City Finance Officer Mike Carlson tried calling him, and got his answering machine. City staff visited his home, and no one was present.
Later in the day, after the special meeting was continued to 4 p.m. in hopes that he would arrive, local police officers reportedly tried to locate him in the city, but were unable to find him.
Jeck's absence pushes the city council's attempt to rescind its July 3 action to its next regular meeting on July 17. It was initially feared that this could spell the end of the hopes of Ben Parsons and Cory Beach, partners who opened the new restaurant, to sell microbrews and other brands of beer in their restaurant.
Further research by McCulloch Wednesday afternoon, however, eased the pressure somewhat.
"Once the license is issued, it's really the (state) Department of Revenue's license for all practical purposes," McCulloch said. There is a 10 day grace period on the license that will expire on midnight July 16.

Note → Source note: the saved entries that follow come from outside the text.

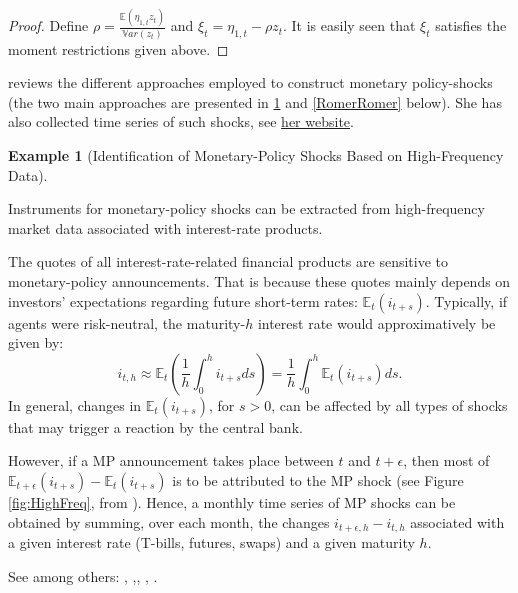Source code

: \documentclass[
]{book}
\theoremstyle{definition}
\theoremstyle{definition}
\newtheorem{example}{Example}[chapter]
\theoremstyle{definition}
\theoremstyle{definition}
\theoremstyle{remark}
\begin{document}
\begin{proof}
Define \(\rho = \frac{\mathbb{E}(\eta_{1,t}z_t)}{\mathbb{V}ar(z_t)}\) and \(\xi_t = \eta_{1,t} - \rho z_t\). It is easily seen that \(\xi_t\) satisfies the moment restrictions given above.
\end{proof}

\citet{Ramey_2016_NBER} reviews the different approaches employed to construct monetary policy-shocks (the two main approaches are presented in \ref{exm:HighFreq} and \ref{RomerRomer} below). She has also collected time series of such shocks, see \href{https://econweb.ucsd.edu/~vramey/research.html\#mon}{her website}.

\begin{example}[Identification of Monetary-Policy Shocks Based on High-Frequency Data]
\protect\hypertarget{exm:HighFreq}{}\label{exm:HighFreq}

Instruments for monetary-policy shocks can be extracted from high-frequency market data associated with interest-rate products.

The quotes of all interest-rate-related financial products are sensitive to monetary-policy announcements. That is because these quotes mainly depends on investors' expectations regarding future short-term rates: \(\mathbb{E}_t(i_{t+s})\). Typically, if agents were risk-neutral, the maturity-\(h\) interest rate would approximatively be given by:
\[
i_{t,h} \approx \mathbb{E}_t\left(\frac{1}{h}\int_{0}^{h} i_{t+s} ds\right) = \frac{1}{h}\int_{0}^{h} \mathbb{E}_t\left(i_{t+s}\right) ds.
\]
In general, changes in \(\mathbb{E}_t(i_{t+s})\), for \(s>0\), can be affected by all types of shocks that may trigger a reaction by the central bank.

However, if a MP announcement takes place between \(t\) and \(t+\epsilon\), then most of \(\mathbb{E}_{t+\epsilon}(i_{t+s})-\mathbb{E}_t(i_{t+s})\) is to be attributed to the MP shock (see Figure \ref{fig:HighFreq}, from \citet{Gurkaynak_et_al_2005}). Hence, a monthly time series of MP shocks can be obtained by summing, over each month, the changes \(i_{t+ \epsilon,h} - i_{t,h}\) associated with a given interest rate (T-bills, futures, swaps) and a given maturity \(h\).

See among others: \citet{KUTTNER2001523}, \citet{Cochrane_Piazzesi_2002},\citet{Gurkaynak_et_al_2005}, \citet{Piazzesi_Swanson_2008}, \citet{Gertler_Karadi_2015}.


\end{example}
\end{document}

"From midnight on Sunday, to the time they (the city council) takes any action to rescind its previous action on Monday, July 17, they can't sell beer," McCulloch said. "After that, they can until the renewal issue is then heard again sometime in August."
The city council wants all aldermen present when it acts on renewing Munchies license. It appears that two aldermen will be gone on vacation at the time of the upcoming July 17 meeting, so it appears license renewal won't be an agenda topic until sometime next month.
Alderman Mary Edelen, who voted against renewal of the license at the July 3 meeting, led the drive for Wednesday's special meeting. Aldermen Jack Powell and Ray Hofman also signed a letter requesting the special meeting.
"For several days after the July 3 meeting, I was thinking about the discussion and ultimately my no vote," Edelen, a former state legislator said. "I've been in politics long enough to know that when your gut tells you something is wrong, you perk up and you listen."
She decided to revisit the issue by visiting Munchies. Edelen dined there, talked with co-operator Parsons, and listened to the level of the restaurant's stereo and television noise.
"It's not anything out of the ordinary," she said of the volume levels. "So then I really started to question my no vote, and I told myself I should have done all of this investigation before my vote. I didn't, and I apologize to everyone."
Jody Harnois, who has been active in the Vermillion Jaycees for several years, urged the council to show support to Parsons and Beach. "I feel like people like them, and businesses downtown really deserve some support and the opportunity to do the best they can," he said.